O senador Humberto Costa (PT-PE), em pronunciamento nesta segunda-feira (7), apoiou a decisão do Supremo Tribunal Federal (STF) que propõe uma audiência de conciliação entre o Executivo e o Legislativo sobre o aumento da alíquota do Imposto sobre Operações Financeiras (IOF). Segundo o senador, o decreto presidencial para aumento do IOF respeitou a Constituição e tratava de matéria de competência do Poder Executivo.
— Após o exorbitante ato da Câmara e do Senado de caçá-lo, a inércia não era uma opção para o governo. Foi totalmente necessário recorrer ao Supremo Tribunal Federal, para garantir a independência dos Poderes. É preciso baixar as armas e dialogar. É importante que a decisão do Supremo Tribunal Federal seja recebida com ponderação e maturidade democrática, como uma expressão clara da necessidade de conciliação institucional — disse.

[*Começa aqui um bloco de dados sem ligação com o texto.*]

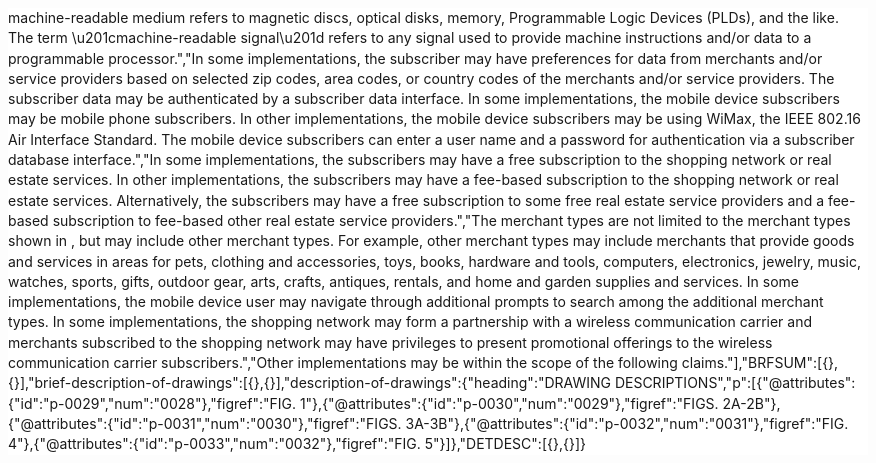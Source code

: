 machine-readable medium refers to magnetic discs, optical disks, memory, Programmable Logic Devices (PLDs), and the like. The term \u201cmachine-readable signal\u201d refers to any signal used to provide machine instructions and\/or data to a programmable processor.","In some implementations, the subscriber may have preferences for data from merchants and\/or service providers based on selected zip codes, area codes, or country codes of the merchants and\/or service providers. The subscriber data may be authenticated by a subscriber data interface. In some implementations, the mobile device subscribers may be mobile phone subscribers. In other implementations, the mobile device subscribers may be using WiMax, the IEEE 802.16 Air Interface Standard. The mobile device subscribers can enter a user name and a password for authentication via a subscriber database interface.","In some implementations, the subscribers may have a free subscription to the shopping network or real estate services. In other implementations, the subscribers may have a fee-based subscription to the shopping network or real estate services. Alternatively, the subscribers may have a free subscription to some free real estate service providers and a fee-based subscription to fee-based other real estate service providers.","The merchant types are not limited to the merchant types shown in , but may include other merchant types. For example, other merchant types may include merchants that provide goods and services in areas for pets, clothing and accessories, toys, books, hardware and tools, computers, electronics, jewelry, music, watches, sports, gifts, outdoor gear, arts, crafts, antiques, rentals, and home and garden supplies and services. In some implementations, the mobile device user may navigate through additional prompts to search among the additional merchant types. In some implementations, the shopping network may form a partnership with a wireless communication carrier and merchants subscribed to the shopping network may have privileges to present promotional offerings to the wireless communication carrier subscribers.","Other implementations may be within the scope of the following claims."],"BRFSUM":[{},{}],"brief-description-of-drawings":[{},{}],"description-of-drawings":{"heading":"DRAWING DESCRIPTIONS","p":[{"@attributes":{"id":"p-0029","num":"0028"},"figref":"FIG. 1"},{"@attributes":{"id":"p-0030","num":"0029"},"figref":"FIGS. 2A-2B"},{"@attributes":{"id":"p-0031","num":"0030"},"figref":"FIGS. 3A-3B"},{"@attributes":{"id":"p-0032","num":"0031"},"figref":"FIG. 4"},{"@attributes":{"id":"p-0033","num":"0032"},"figref":"FIG. 5"}]},"DETDESC":[{},{}]}

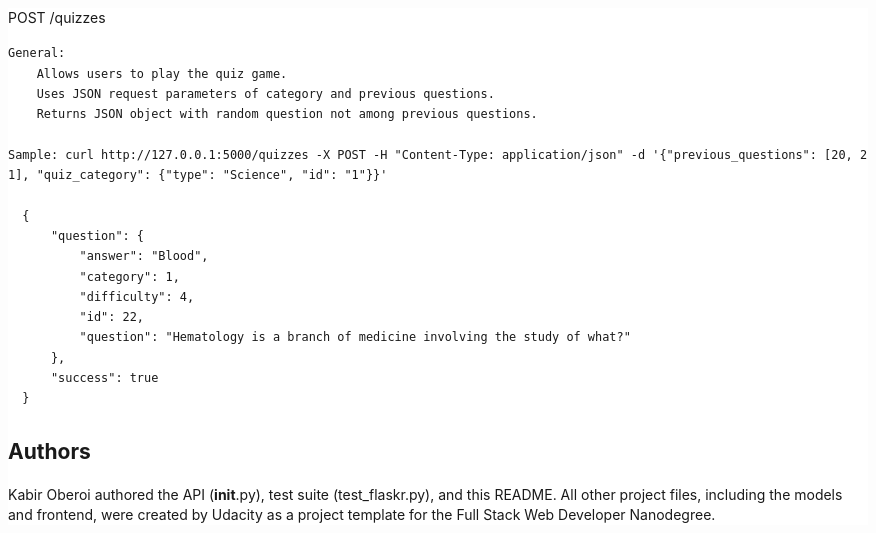 POST /quizzes

    General:
        Allows users to play the quiz game.
        Uses JSON request parameters of category and previous questions.
        Returns JSON object with random question not among previous questions.

    Sample: curl http://127.0.0.1:5000/quizzes -X POST -H "Content-Type: application/json" -d '{"previous_questions": [20, 21], "quiz_category": {"type": "Science", "id": "1"}}'

      {
          "question": {
              "answer": "Blood",
              "category": 1,
              "difficulty": 4,
              "id": 22,
              "question": "Hematology is a branch of medicine involving the study of what?"
          },
          "success": true
      }

## Authors

Kabir Oberoi authored the API (__init__.py), test suite (test_flaskr.py), and this README.
All other project files, including the models and frontend, were created by Udacity as a project template for the Full Stack Web Developer Nanodegree.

Humberto lembrou que, em 2021, o então presidente Jair Bolsonaro também elevou o IOF por decreto para financiar o auxílio emergencial. Ele argumentou que o imposto é instrumento de regulação econômica e, por isso, requer agilidade e gestão técnica. Para o senador, a prerrogativa de editar normas sobre o tema deve permanecer com o Executivo, em sintonia com o novo arcabouço fiscal aprovado pelo Congresso.
— A política econômica não pode ser refém de disputas ideológicas, nem de ações fragmentárias. A arrecadação fiscal não é um fim em si, mas um meio para financiar saúde, educação, segurança, infraestrutura, combate à fome e à desigualdade. O governo precisa de instrumentos, precisa de estabilidade jurídica, precisa de diálogo com esta Casa e com a sociedade. Não pode assistir impassível ao Congresso invadir e usurpar as suas competências — concluiu.
O senador destacou que o governo está disposto a buscar alternativas e que o Congresso também deve contribuir com o ajuste fiscal. Ele sugeriu a revisão de subsídios e renúncias fiscais, cortes em emendas parlamentares e medidas de justiça tributária, como a taxação de apostas eletrônicas.